Under Linux, files and directories are grouped into units called filesystems. A filesystem is a portion of your hard disk that is administered as a single unit. Filesystems exist within a section of the hard disk called a partition. Each hard disk can be broken down into multiple partitions and the filesystem is created within the partition. Each has specific starting and ending points that are managed by the system. (Note: Some dialects of UNIX allow multiple filesystems within a partition.)

Operating System Layers
What accesses the hardware is a set of functions within the operating system itself (the kernel) called device drivers. If it does not behave correctly, a device driver has the potential of wiping out data on your hard disk or "crashing" your system. Because a device driver needs to be sure that it has properly completed its task (such as accurately writing or reading from the hard disk), it cannot quit until it has finished

Under Linux, there are many sets of programs that serve common functions. This includes things like mail or printing. These groups of related programs are referred to as "System Services", whereas individual programs such as vi or fdisk are referred to as utilities. Programs that perform a single function such as ls or date are typically referred to as commands.
The top-most directory is the root directory. In verbal conversation, you say "root directory" or "slash," whereas it may be referred to in text as simply "/."
The first directory we get to is /bin. Its name is derived from the word "binary." Often, the word "binary" is used to refer to executable programs or other files that contains non-readable characters. The /bin directory is where many of the system-related binaries are kept, hence the name. Although several of the files in this directory are used for administrative purposes and cannot be run by normal users, everyone has read permission on this directory, so you can at least see what the directory contains.
The /boot directory is used to boot the system. There are several files here that the system uses at different times during the boot process. For example, the files /boot/boot.???? are copies of the original boot sector from your hard disk. (for example boot.0300) Files ending in .b are "chain loaders," secondary loaders that the system uses to boot the various operating systems that you specify.

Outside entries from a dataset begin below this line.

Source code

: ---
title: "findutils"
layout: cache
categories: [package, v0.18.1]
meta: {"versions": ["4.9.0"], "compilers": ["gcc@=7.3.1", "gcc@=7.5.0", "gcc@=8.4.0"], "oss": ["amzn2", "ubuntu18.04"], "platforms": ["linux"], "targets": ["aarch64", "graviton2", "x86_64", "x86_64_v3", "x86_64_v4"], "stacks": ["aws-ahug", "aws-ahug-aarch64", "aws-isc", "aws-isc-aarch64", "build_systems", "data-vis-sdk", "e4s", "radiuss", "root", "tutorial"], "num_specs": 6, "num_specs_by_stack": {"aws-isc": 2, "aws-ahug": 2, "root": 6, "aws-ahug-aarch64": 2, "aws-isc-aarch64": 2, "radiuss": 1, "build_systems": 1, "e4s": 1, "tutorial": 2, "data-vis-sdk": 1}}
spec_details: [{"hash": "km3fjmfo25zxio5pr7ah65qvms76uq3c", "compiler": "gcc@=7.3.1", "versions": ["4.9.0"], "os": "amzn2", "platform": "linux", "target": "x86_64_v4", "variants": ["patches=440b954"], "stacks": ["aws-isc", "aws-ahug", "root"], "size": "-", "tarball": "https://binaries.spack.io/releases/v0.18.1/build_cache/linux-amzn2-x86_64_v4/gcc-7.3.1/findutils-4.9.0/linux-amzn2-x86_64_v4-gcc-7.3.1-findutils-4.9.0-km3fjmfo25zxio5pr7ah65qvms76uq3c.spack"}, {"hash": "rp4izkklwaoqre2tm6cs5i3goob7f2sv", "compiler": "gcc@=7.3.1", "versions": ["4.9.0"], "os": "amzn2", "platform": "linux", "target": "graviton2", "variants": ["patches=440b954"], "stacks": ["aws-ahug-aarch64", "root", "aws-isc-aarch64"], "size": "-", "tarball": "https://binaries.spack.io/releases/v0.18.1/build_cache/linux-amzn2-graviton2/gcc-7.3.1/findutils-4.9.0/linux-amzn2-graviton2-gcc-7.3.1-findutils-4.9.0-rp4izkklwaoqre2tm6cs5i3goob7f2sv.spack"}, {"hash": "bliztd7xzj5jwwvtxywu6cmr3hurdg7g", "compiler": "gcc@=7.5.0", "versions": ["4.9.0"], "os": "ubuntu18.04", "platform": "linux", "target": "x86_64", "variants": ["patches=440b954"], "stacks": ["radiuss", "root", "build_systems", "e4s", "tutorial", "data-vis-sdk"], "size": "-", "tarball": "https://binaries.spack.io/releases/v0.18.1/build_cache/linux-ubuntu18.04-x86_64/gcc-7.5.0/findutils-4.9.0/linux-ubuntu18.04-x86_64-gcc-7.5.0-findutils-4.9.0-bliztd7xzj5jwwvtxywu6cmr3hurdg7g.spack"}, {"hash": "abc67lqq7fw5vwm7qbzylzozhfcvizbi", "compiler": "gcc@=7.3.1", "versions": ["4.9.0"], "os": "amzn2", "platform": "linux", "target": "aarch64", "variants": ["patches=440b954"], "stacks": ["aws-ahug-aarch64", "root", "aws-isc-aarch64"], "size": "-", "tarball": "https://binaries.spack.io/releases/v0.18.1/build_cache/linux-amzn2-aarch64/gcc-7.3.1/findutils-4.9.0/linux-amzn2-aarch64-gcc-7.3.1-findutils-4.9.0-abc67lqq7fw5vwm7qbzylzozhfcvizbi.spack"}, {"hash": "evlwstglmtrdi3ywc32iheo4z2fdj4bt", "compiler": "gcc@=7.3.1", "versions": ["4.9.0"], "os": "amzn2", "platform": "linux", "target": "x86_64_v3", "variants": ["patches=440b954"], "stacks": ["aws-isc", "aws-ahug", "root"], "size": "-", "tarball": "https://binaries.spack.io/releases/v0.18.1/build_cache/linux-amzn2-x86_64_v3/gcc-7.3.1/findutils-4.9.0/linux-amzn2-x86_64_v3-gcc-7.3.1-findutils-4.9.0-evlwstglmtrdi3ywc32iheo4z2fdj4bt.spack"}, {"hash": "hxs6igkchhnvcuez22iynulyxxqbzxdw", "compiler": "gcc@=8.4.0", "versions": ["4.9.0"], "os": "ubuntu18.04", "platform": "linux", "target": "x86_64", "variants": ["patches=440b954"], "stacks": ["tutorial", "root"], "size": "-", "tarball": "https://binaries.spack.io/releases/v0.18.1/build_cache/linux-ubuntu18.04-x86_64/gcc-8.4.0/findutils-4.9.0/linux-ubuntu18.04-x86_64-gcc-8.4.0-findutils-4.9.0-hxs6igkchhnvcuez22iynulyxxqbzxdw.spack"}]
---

The /dev directory contains the device nodes. As I mentioned in our previous discussion on operating system basics, device files are the way both the operating system and users gain access to the hardware. Every device has at least one device file associated with it. If it doesn't, you can't gain access to it. We'll get into more detail on individual device files later.
The /etc directory contains files and programs that are used for system configuration. Its name comes from the common abbreviation etc., for etcetera, meaning "and so on." This seems to come from the fact that on many systems, /etc contains files that don't seem to fit elsewhere.
There several directories named /etc/cron*. As you might guess these are used by the cron daemon. The /etc/cron.d contains configuration files used by cron. Typically what is here are various system related cron jobs, such as /etc/cron.d/seccheck, which does various security checks. The directories /etc/cron.hourly, /etc/cron.daily, /etc/cron.weekly, /etc/cron.monthly contain files with cron jobs which run hourly, daily, weekly and monthly, respectively. There is a cron job listed in /etc/crontab that runs the program /usr/lib/cron/run-crons, which checks the other files.
The /lib directory (for library) contains the libraries needed by the operating system as it is running. You will also find several sub directories.
The /usr directory contains many user-related subdirectories. Note the 'e' is missing from "user". In general, one can say that the directories and files under /usr are used by and related to users. There are programs and utilities here that users use on a daily basis. Unless changed on some systems, /usr is where users have their home directory. The figure below shows what the subdirectories of /usr would look like graphically.
Where /bin contains programs that are used by both users and administrators, /usr/bin contains files that are almost exclusively used by users. (However, like everything in UNIX, there are exceptions.) Here again, the bin directory contains binary files. In general, you can say the the programs and utilities that all user more or less require as stored in bin, whereas the "nice-to-have" programs and utilities are stored in /usr/bin. Programs and utilities needs for administrative tasks are stored in /sbin. Note that is common to seperate files like this, but it is not an absolute.
The /usr/src directory contains the source code for both the Linux kernel and for any program that you specifically install.
Many versions of Linux are now using the Red Hat Package Manager (RPM) format. In fact, RPM is perhaps the format most commonly found on the Internet. Most sites will have new or updated programs as RPM files. You can identify this format by the rpm extension to the file name.
This has proven itself to be a much more robust mechanism for adding and removing packages, as it is much easier to add and manage single programs than with Slackware. We'll get into more detail about this when I talk about installing. You will also find that RPM packages are also grouped into larger sets like those in Slackware, so the concepts are the same.

kill
By default, the kill command sends a termination signal to that process. Unfortunately, there are some cases where a process can ignore that termination signal. However, you can send a much more urgent "kill" signal like this:

kill -9
Where "9" is the number of the SIGKILL or kill signal. In general, you should first try to use signal 15 or SIGTERM. This sends a terminate singal and gives the process a chance to end "gracefully". You should also look to see if the process you want to stop has any children.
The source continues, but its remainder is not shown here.